Segment Start: DATA TO USE

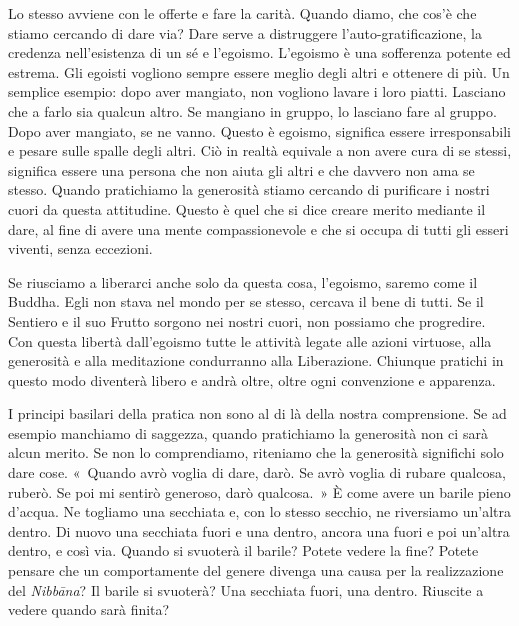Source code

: Lo stesso avviene con le offerte e fare la carità. Quando diamo, che
cos'è che stiamo cercando di dare via? Dare serve a distruggere
l'auto-gratificazione, la credenza nell'esistenza di un sé e l'egoismo.
L'egoismo è una sofferenza potente ed estrema. Gli egoisti vogliono
sempre essere meglio degli altri e ottenere di più. Un semplice esempio:
dopo aver mangiato, non vogliono lavare i loro piatti. Lasciano che a
farlo sia qualcun altro. Se mangiano in gruppo, lo lasciano fare al
gruppo. Dopo aver mangiato, se ne vanno. Questo è egoismo, significa
essere irresponsabili e pesare sulle spalle degli altri. Ciò in realtà
equivale a non avere cura di se stessi, significa essere una persona che
non aiuta gli altri e che davvero non ama se stesso. Quando pratichiamo
la generosità stiamo cercando di purificare i nostri cuori da questa
attitudine. Questo è quel che si dice creare merito mediante il dare, al
fine di avere una mente compassionevole e che si occupa di tutti gli
esseri viventi, senza eccezioni.

Se riusciamo a liberarci anche solo da questa cosa, l'egoismo, saremo
come il Buddha. Egli non stava nel mondo per se stesso, cercava il bene
di tutti. Se il Sentiero e il suo Frutto sorgono nei nostri cuori, non
possiamo che progredire. Con questa libertà dall'egoismo tutte le
attività legate alle azioni virtuose, alla generosità e alla meditazione
condurranno alla Liberazione. Chiunque pratichi in questo modo diventerà
libero e andrà oltre, oltre ogni convenzione e apparenza.

I principi basilari della pratica non sono al di là della nostra
comprensione. Se ad esempio manchiamo di saggezza, quando pratichiamo la
generosità non ci sarà alcun merito. Se non lo comprendiamo, riteniamo
che la generosità significhi solo dare cose. «~Quando avrò voglia di
dare, darò. Se avrò voglia di rubare qualcosa, ruberò. Se poi mi sentirò
generoso, darò qualcosa.~» È come avere un barile pieno d'acqua. Ne
togliamo una secchiata e, con lo stesso secchio, ne riversiamo un'altra
dentro. Di nuovo una secchiata fuori e una dentro, ancora una fuori e
poi un'altra dentro, e così via. Quando si svuoterà il barile? Potete
vedere la fine? Potete pensare che un comportamente del genere divenga
una causa per la realizzazione del \emph{Nibbāna}? Il barile si
svuoterà? Una secchiata fuori, una dentro. Riuscite a vedere quando sarà
finita?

Segment End: DATA TO USE

-- ABOUT THIS TASK --
Exactly as written, print each entry, leaving all pictures out.

-- RESULT OF THIS TASK --
Source code

: Lo stesso avviene con le offerte e fare la carità. Quando diamo, che
cos'è che stiamo cercando di dare via? Dare serve a distruggere
l'auto-gratificazione, la credenza nell'esistenza di un sé e l'egoismo.
L'egoismo è una sofferenza potente ed estrema. Gli egoisti vogliono
sempre essere meglio degli altri e ottenere di più. Un semplice esempio:
dopo aver mangiato, non vogliono lavare i loro piatti. Lasciano che a
farlo sia qualcun altro. Se mangiano in gruppo, lo lasciano fare al
gruppo. Dopo aver mangiato, se ne vanno. Questo è egoismo, significa
essere irresponsabili e pesare sulle spalle degli altri. Ciò in realtà
equivale a non avere cura di se stessi, significa essere una persona che
non aiuta gli altri e che davvero non ama se stesso. Quando pratichiamo
la generosità stiamo cercando di purificare i nostri cuori da questa
attitudine. Questo è quel che si dice creare merito mediante il dare, al
fine di avere una mente compassionevole e che si occupa di tutti gli
esseri viventi, senza eccezioni.

Se riusciamo a liberarci anche solo da questa cosa, l'egoismo, saremo
come il Buddha. Egli non stava nel mondo per se stesso, cercava il bene
di tutti. Se il Sentiero e il suo Frutto sorgono nei nostri cuori, non
possiamo che progredire. Con questa libertà dall'egoismo tutte le
attività legate alle azioni virtuose, alla generosità e alla meditazione
condurranno alla Liberazione. Chiunque pratichi in questo modo diventerà
libero e andrà oltre, oltre ogni convenzione e apparenza.

I principi basilari della pratica non sono al di là della nostra
comprensione. Se ad esempio manchiamo di saggezza, quando pratichiamo la
generosità non ci sarà alcun merito. Se non lo comprendiamo, riteniamo
che la generosità significhi solo dare cose. «~Quando avrò voglia di
dare, darò. Se avrò voglia di rubare qualcosa, ruberò. Se poi mi sentirò
generoso, darò qualcosa.~» È come avere un barile pieno d'acqua. Ne
togliamo una secchiata e, con lo stesso secchio, ne riversiamo un'altra
dentro. Di nuovo una secchiata fuori e una dentro, ancora una fuori e
poi un'altra dentro, e così via. Quando si svuoterà il barile? Potete
vedere la fine? Potete pensare che un comportamente del genere divenga
una causa per la realizzazione del \emph{Nibbāna}? Il barile si
svuoterà? Una secchiata fuori, una dentro. Riuscite a vedere quando sarà
finita?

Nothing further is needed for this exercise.